104 F.4th 1128
9th Cir.2024Background
- Jeremy and Kristy Morris planned multi-night, large-scale Christmas displays (lights, live nativity, costumed characters, buses, volunteers) after moving into West Hayden Estates; HOA CC&R provisions limit uses, nuisances, and exterior lighting.
- Prior to closing, Morris asked the HOA whether the program would be permitted; the HOA circulated a January 2015 letter warning the program likely violated CC&Rs and included a sentence referencing "non-Christians or of another faith" and "undesirables." A draft contained harsher language that was revised before mailing.
- The HOA called a February 2015 membership meeting that warned residents about the event (exaggerating size/traffic), and the membership present voted against allowing the event; the HOA later sent an October 2015 enforcement letter threatening legal action if no written approval was obtained.
- The Morrises nevertheless hosted the event in 2015–2016; neighborhood hostility and some threatening incidents occurred (including an alleged death threat by a neighbor); the HOA did not sue but later sought to enjoin future events via counterclaim.
- The Morrises sued under the Fair Housing Act (FHA) §§ 3604(b), 3604(c), and 3617 alleging religion-based discrimination and hostile-housing conduct; a jury found for the Morrises and awarded damages, but the district court granted JMOL for the HOA, or alternatively a new trial/remittitur, and enjoined the Morrises for future CC&R-violating events.

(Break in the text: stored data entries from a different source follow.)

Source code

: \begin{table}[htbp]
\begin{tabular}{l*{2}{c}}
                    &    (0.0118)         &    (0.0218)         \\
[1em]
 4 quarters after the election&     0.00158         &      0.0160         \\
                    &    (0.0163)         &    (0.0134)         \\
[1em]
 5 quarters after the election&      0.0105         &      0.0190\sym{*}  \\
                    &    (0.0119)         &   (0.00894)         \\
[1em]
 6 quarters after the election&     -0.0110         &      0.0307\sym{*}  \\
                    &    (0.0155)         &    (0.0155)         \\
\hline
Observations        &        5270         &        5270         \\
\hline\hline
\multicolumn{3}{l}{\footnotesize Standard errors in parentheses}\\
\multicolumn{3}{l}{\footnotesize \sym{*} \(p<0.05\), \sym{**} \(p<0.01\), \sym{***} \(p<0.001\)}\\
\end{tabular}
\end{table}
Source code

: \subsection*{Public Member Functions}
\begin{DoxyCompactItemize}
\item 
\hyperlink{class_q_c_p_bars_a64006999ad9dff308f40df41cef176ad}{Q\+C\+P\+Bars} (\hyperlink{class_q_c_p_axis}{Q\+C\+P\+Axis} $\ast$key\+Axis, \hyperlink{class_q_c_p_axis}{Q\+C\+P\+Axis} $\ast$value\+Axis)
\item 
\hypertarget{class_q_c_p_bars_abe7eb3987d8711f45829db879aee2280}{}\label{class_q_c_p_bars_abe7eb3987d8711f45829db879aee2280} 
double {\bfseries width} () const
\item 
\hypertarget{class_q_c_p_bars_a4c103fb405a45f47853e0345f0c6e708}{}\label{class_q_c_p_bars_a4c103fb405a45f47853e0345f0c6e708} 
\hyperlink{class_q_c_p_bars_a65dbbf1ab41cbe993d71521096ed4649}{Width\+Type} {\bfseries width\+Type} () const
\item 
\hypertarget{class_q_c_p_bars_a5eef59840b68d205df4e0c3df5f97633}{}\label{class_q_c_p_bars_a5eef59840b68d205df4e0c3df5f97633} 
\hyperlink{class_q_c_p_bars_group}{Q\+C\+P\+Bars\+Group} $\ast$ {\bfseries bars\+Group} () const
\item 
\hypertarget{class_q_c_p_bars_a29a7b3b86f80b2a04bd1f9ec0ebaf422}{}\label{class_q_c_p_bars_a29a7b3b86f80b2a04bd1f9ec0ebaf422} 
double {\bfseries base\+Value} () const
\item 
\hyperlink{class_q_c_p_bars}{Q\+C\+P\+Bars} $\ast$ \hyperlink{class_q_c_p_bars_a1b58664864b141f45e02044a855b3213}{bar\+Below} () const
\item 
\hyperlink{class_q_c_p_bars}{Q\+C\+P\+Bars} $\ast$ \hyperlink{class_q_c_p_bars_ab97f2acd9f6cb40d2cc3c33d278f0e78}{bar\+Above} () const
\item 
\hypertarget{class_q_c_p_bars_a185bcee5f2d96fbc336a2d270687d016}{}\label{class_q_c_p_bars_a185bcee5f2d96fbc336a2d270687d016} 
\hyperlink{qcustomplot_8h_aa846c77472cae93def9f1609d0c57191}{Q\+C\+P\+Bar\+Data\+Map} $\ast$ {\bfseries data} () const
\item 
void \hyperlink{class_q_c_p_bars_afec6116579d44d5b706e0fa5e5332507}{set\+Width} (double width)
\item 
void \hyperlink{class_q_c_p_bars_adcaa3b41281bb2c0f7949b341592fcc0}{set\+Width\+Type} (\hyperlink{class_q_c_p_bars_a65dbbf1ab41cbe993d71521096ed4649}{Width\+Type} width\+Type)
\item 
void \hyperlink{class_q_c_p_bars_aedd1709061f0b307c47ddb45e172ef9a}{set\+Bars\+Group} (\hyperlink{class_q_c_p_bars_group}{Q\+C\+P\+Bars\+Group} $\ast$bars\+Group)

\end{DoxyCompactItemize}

- On appeal the Ninth Circuit: affirmed JMOL for §§ 3604(b) and 3604(c); reversed JMOL on § 3617 (interference) because sufficient evidence supported the jury’s verdict; affirmed the district court’s grant of a new trial as an alternative; and vacated the injunction pending retrial on the § 3617 claim.
Issues
| Issue | Plaintiff's Argument (Morris) | Defendant's Argument (HOA) | Held |
|---|---|---|---|
| Whether HOA’s pre- and post-sale conduct constituted disparate treatment under § 3604(b) | HOA discouraged purchase and selectively enforced CC&Rs based partly on anti-Christian animus | Actions were neutral enforcement/legitimate neighborhood concerns (traffic, safety, lighting), no concrete adverse impact | JMOL affirmed for HOA — no sufficient evidence of concrete adverse action supporting § 3604(b) disparate-treatment claim |
| Whether HOA’s January 2015 letter violated § 3604(c) (statement indicating religious preference) | Letter’s mention of faith and “undesirables” conveyed an ordinary-reader message preferring non-religious buyers | Letter, read objectively, expresses concern about disturbance/traffic, not a seller-buyer religious preference | JMOL affirmed for HOA — ordinary-reader standard shows letter did not indicate a preference that non-religious buy the home |
| Whether HOA’s conduct "threatened, intimidated, or interfered" with Morrises’ FHA rights under § 3617 | Board’s letters, meeting, circulated materials, and statements (e.g., “someone in this association doesn’t like Christmas”) show interference motivated at least partly by religion | Conduct reflected legitimate efforts to enforce CC&Rs and address disruption; statements are ambiguous/isolated | JMOL reversed as to § 3617 — sufficient evidence for a reasonable jury to find interfering conduct motivated in part by religion |
| Whether HOA may be liable under § 3604(b) for neighbor-on-neighbor harassment the HOA tolerated | HOA’s failure to stop or use remedial tools made it liable for a hostile housing environment tied to religion | HOA lacks landlord-like control over homeowners; CC&R remedies did not clearly cover the conduct alleged | Court affirmed JMOL for HOA on harassment theory — HOA not shown to have had and failed to deploy remedial tools to stop third-party harassment |
Key Cases Cited
- McGary v. City of Portland, 386 F.3d 1259 (9th Cir. 2004) (FHA construed broadly; generous construction of anti-discrimination provisions)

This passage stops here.